Figure 2 represents the EBSD grain orientation map of the samples. The original coating’s porous structure limited the EBSD resolution. However, laser remelting improved the density, smoothness, and resolution. After the remelting process, the grain orientations in the coating became more randomized without a predominant alignment. With increased laser power, the grain size within the coating markedly enlarged. Additionally, the distinct coating–substrate interface and non-oriented grain relationship between both sides suggest a nucleation of new grains rather than epitaxial growth [37].

3.3. Porosity Analysis

To ensure that the distribution of pores in the coating prior to and after the laser remelting treatment (at 1200 W) was investigated, an industrial CT was employed to detect the coating, as shown in Figure 3. In the figure, the red areas represent the pores distributed in the coating. A statistical analysis revealed that the porosity of the coating sample stood at 12.41%, and this figure was reduced to 0.7% after the laser remelting treatment. Porosity is known to be an important factor in the corrosion resistance of a coating; a study [38] revealed that increasing the porosity would reduce corrosion resistance. As the mentioned results suggest, laser remelting can significantly reduce the porosity of the coating.

3.4. Analysis of Distribution of Coating Elements

SEM and EDS were employed to analyze the coatings’ surface elements prior to and after the laser remelting treatment (at 1200 W). According to Figure 4, after laser remelting, the distribution of C, Cr, and Ni elements became significantly more uniform compared with that in the pre-remelting condition. The element clustering on the coating surface was notably reduced. Based on these results, it can be inferred that laser remelting optimizes the distribution of the Cr₃C₂ and NiCr phases, rendering them more uniformly ordered. The uniform distribution of hard particles promotes the coating’s wear resistance [39,40].
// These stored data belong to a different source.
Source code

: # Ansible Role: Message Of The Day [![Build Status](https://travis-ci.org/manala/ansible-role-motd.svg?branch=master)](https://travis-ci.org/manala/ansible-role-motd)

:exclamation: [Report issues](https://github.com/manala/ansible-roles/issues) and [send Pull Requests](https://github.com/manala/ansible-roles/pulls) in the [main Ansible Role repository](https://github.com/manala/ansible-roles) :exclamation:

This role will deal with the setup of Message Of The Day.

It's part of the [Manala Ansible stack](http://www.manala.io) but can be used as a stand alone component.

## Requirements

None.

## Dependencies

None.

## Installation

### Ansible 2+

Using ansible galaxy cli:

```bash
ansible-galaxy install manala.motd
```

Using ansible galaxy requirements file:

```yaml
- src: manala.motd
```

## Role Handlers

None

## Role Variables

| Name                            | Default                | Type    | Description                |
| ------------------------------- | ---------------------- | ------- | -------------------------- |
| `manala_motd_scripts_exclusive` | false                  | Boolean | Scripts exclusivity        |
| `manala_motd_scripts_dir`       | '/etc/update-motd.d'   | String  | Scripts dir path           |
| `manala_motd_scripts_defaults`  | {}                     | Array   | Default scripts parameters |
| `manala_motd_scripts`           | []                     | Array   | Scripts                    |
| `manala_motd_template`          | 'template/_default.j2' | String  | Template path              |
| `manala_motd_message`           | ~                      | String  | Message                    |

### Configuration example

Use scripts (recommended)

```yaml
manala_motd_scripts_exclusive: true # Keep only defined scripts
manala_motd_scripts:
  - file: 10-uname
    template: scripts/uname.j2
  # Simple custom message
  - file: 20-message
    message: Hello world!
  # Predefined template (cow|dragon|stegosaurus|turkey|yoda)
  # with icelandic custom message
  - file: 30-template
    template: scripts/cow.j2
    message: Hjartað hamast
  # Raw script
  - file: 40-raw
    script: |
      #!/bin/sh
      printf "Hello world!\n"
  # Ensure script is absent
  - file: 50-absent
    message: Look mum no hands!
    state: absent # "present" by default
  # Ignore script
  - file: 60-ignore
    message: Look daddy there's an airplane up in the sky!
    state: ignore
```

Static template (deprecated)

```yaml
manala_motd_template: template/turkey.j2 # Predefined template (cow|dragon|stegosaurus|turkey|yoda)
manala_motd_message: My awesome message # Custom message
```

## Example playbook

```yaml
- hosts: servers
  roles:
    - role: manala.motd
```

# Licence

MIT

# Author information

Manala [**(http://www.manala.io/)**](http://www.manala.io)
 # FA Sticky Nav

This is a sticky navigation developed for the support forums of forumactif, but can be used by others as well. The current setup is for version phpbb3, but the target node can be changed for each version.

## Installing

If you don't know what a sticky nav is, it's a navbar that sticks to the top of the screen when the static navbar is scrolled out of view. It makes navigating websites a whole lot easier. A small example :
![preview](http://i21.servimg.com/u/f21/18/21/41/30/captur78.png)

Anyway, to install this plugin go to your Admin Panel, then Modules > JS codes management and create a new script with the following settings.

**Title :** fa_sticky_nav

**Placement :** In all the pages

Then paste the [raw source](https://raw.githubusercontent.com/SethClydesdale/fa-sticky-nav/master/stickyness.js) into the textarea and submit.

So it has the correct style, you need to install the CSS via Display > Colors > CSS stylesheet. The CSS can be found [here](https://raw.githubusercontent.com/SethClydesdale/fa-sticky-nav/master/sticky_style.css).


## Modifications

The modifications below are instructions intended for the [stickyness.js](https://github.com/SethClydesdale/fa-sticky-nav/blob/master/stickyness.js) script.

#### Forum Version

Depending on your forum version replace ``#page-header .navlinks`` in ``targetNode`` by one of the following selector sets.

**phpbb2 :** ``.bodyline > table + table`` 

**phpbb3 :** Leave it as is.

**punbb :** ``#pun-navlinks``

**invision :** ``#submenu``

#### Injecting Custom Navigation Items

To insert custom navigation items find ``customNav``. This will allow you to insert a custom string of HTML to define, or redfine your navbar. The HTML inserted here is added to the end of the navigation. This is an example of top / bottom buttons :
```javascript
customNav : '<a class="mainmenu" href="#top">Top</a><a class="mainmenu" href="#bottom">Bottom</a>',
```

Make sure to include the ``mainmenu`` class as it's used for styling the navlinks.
However, it is possible that a laser remelting treatment can induce phase transitions within the coating. Therefore, to figure out the impacts of the laser remelting treatment on phase transitions, phase detection on samples prior to and after laser remelting is necessary.

3.5. Hardness Analysis

Hardness, a crucial indicator of wear resistance, was analyzed to help determine what impacts laser remelting has on thermal-sprayed coatings. This analysis aimed to comprehensively describe the changes in coating hardness prior to and after laser remelting. For each sample, random measurements were taken at five points. The results of the average microhardness test for the four samples are represented in Figure 5. The coating’s hardness was 497.3 ± 25.4 HV. At 800 W, it increased to 630 ± 2.45 HV, and at 1200 W, it measured 547.7 ± 4.5 HV. After further increasing the power to 1800 W, the hardness became 477.3 ± 5.2 HV. The data analysis suggested that after laser remelting, the coating hardness initially increases but then decreases with rising laser power. We observed that a higher laser remelting enhances coating density, subsequently boosting hardness. Nevertheless, an excessive thermal input at a higher laser power reduces Cr₃C₂ within the coating, leading to a decreased hardness. Additionally, the standard deviation of the coating hardness values decreased after the laser remelting, signifying a more uniform hardness distribution.

3.6. Electrochemical Corrosion Analysis

Figure 6 depicts the dynamic potential polarization curves of the coatings prior to and after laser remelting in a 5% HCl aqueous solution. In the anodic portion of the electrochemical polarization curve [41,42], a short “passivation-like” stage was observed in the original coating. This should be attributed to the supersaturated dissolution of Cr elements in the binder, which advances the formation of a passive film on surface of the coating [43,44]. Nevertheless, the laser remelting process promoted nucleation and growth of Cr₇C₃ carbides, with the solubility of Cr elements in the newly formed binder phase decreasing while the surface passivation was hampered. Using the Tafel extrapolation method, this study measured the self-corrosion potential and corrosion current density, and the results are displayed in

Table 2. Fitting results of polarization curves.

Sample	I0/(μA/cm2)	E0/V
Coatings	3.301	−0.356
800 W	1.641	−0.285
1200 W	1.467	−0.279
1800 W	2.314	−0.281

. The original coating’s self-corrosion potential was −0.356 V, which shifted positively to around −0.28 V after laser remelting, indicating a reduced corrosion tendency. Meanwhile, the original coating’s corrosion current density stood at 3.301 μA/cm², lower than the figure prior to laser remelting. The increased coating density and homogenized microstructure led to a decrease in the post-remelting corrosion current density, with reduced interphase galvanic corrosion [45,46]. However, with the laser power increasing to 1800 W, the sample showed an increasing trend in the corrosion current density due to the excessive formation of Cr₇C₃ at high laser powers, leading to an impeded corrosion resistance.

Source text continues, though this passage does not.